M. Reinhardt, pourquoi la Suisse a-t-elle besoin d’une usine de recyclage de batteries? Le marché est petit, tout comme le volume des batteries usagées.
Actuellement, les batteries partent toutes à l’étranger. Mais les coûts de transport sont élevés. Les batteries sont considérées comme dangereuses. Non seulement elles sont chargées d’électricité, mais en plus, elles sont lourdes. C’est pourquoi, elles doivent satisfaire à des exigences de sécurité élevées lors de leur transport. Les distances de transport doivent donc être courtes si l’on souhaite limiter les coûts. Rien que cet argument parle en faveur de la création d’une filière de recyclage en Suisse. Un tel choix est judicieux, ne serait-ce que sur le plan économique.
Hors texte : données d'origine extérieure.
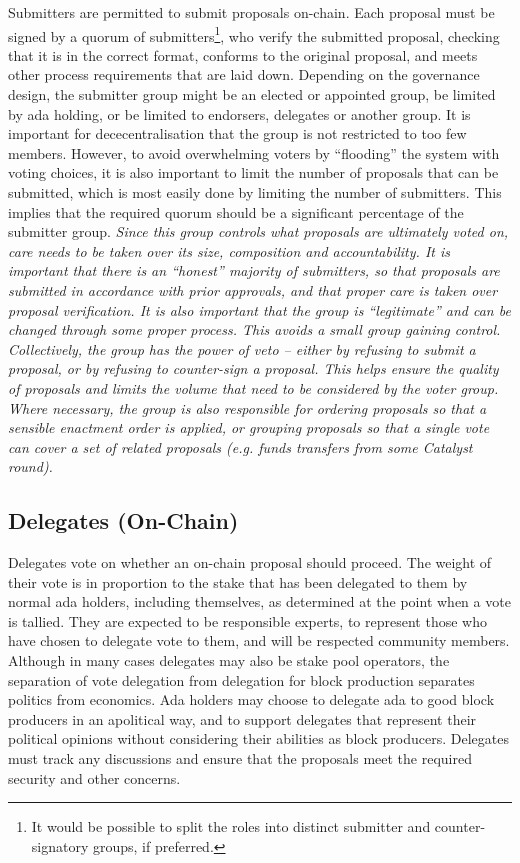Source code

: Submitters are permitted to submit proposals on-chain.  Each proposal must be signed by a quorum of submitters\footnote{It would be possible to split the roles into distinct submitter and counter-signatory groups, if preferred.},
who verify the submitted proposal, checking that it is in the correct format, conforms to the original proposal, and meets other process requirements that are laid down.
Depending on the governance design, the submitter group might %
be an elected or appointed group, be limited by ada holding, or be limited to endorsers, delegates or another group.
It is important for dececentralisation that the group is not restricted to too few members.
However, to avoid overwhelming voters by ``flooding'' the system with voting choices, it is also important to limit the number of proposals that can
be submitted, which is most easily done by limiting the number of submitters.  This implies that the required quorum should be a significant percentage
of the submitter group.
\emph{Since this group controls what proposals are ultimately voted on, care needs to be taken over its size, composition and accountability.  It is important that there is an ``honest'' majority of submitters,
so that proposals are submitted in accordance with prior approvals, and that proper care is taken over proposal verification.  It is also important that the group is ``legitimate''
and can be changed through some proper process.  This avoids a small group gaining control.  Collectively, the group has the power of veto -- either by refusing to submit a proposal, or by
refusing to counter-sign a proposal.  This helps ensure the quality of proposals and limits the volume that need to be considered by the voter group.  Where necessary, the group is also responsible for ordering
proposals so that a sensible enactment order is applied, or grouping proposals so that a single vote can cover a set of related proposals (e.g. funds transfers from some Catalyst round).}

\subsection{Delegates (On-Chain)}

Delegates vote on whether an on-chain proposal should proceed.  The weight of
their vote is in proportion to the stake that has been delegated to them by
normal ada holders, including themselves, as determined at the point when a vote is tallied.
They are expected to be responsible
experts, to represent those who have chosen to delegate vote to them, and will
be respected community members.  Although in many cases delegates may also be
stake pool operators, the separation of vote delegation from delegation for
block production separates politics from economics.  Ada holders may choose to
delegate ada to good block producers in an apolitical way, and to support
delegates that represent their political opinions without considering their abilities as
block producers.  Delegates must track any discussions and ensure that the proposals meet the required
security and other concerns.

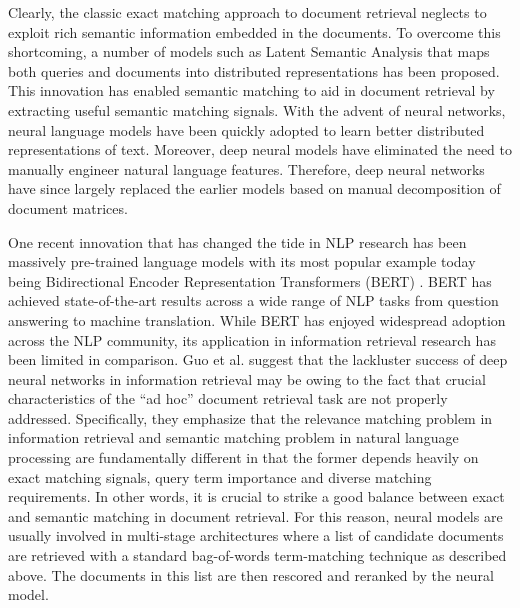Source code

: Clearly, the classic exact matching approach to document retrieval neglects to exploit rich semantic information embedded in the documents.
To overcome this shortcoming, a number of models such as Latent Semantic Analysis \cite{deerwester1990indexing} that maps both queries and documents into distributed representations has been proposed.
This innovation has enabled semantic matching to aid in document retrieval by extracting useful semantic matching signals.
With the advent of neural networks, neural language models have been quickly adopted to learn better distributed representations of text.
Moreover, deep neural models have eliminated the need to manually engineer natural language features.
Therefore, deep neural networks have since largely replaced the earlier models based on manual decomposition of document matrices.


One recent innovation that has changed the tide in NLP research has been massively pre-trained language models with its most popular example today being Bidirectional Encoder Representation Transformers (BERT) \cite{devlin2018bert}.
BERT has achieved state-of-the-art results across a wide range of NLP tasks from question answering to machine translation.
While BERT has enjoyed widespread adoption across the NLP community, its application in information retrieval research has been limited in comparison.
Guo et al. \cite{guo2016deep} suggest that the lackluster success of deep neural networks in information retrieval may be owing to the fact that crucial characteristics of the ``ad hoc'' document retrieval task are not properly addressed.
Specifically, they emphasize that the relevance matching problem in information retrieval and semantic matching problem in natural language processing are fundamentally different in that the former depends heavily on exact matching signals, query term importance and diverse matching requirements.
In other words, it is crucial to strike a good balance between exact and semantic matching in document retrieval.
For this reason, neural models are usually involved in multi-stage architectures where a list of candidate documents are retrieved with a standard bag-of-words term-matching technique as described above.
The documents in this list are then rescored and reranked by the neural model.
Et sur le plan écologique?
Jusqu’à présent, les batteries usagées étaient fondues ou incinérées et le taux de récupération atteignait 30 %, voire 40 % au maximum. Les procédés utilisés étaient aussi très énergivores. Nous avons opté pour une voie différente, tournée vers l’avenir. Le recyclage tel que nous le pratiquons permet de récupérer plus de 95 % des matières premières utilisées dans les batteries. Sinon, le lithium, le cobalt et le nickel que nous récupérons devraient être extraits dans des mines. Le bénéfice pour l’environnement est immense: Grâce au recyclage, nous évitons le rejet de huit tonnes de CO2 par tonne de batteries produites. De plus, la production de déchets dangereux est évitée.
De nombreuses personnes sont sceptiques vis-à-vis des batteries de voiture et critiquent leur bilan écologique. À juste titre?
Non, si l’on se base sur les nouveaux procédés de recyclage. Et je parle ici non seulement en tant qu’entrepreneur, mais aussi en tant que citoyen. J’accorde une très grande importance à la durabilité et à l’écologie. Bien sûr, il faudra toujours extraire des matières premières dans des mines dans des conditions parfois discutables, mais beaucoup moins qu’actuellement. Sur le plan écologique, les batteries sont beaucoup moins problématiques qu’il y a quelques années.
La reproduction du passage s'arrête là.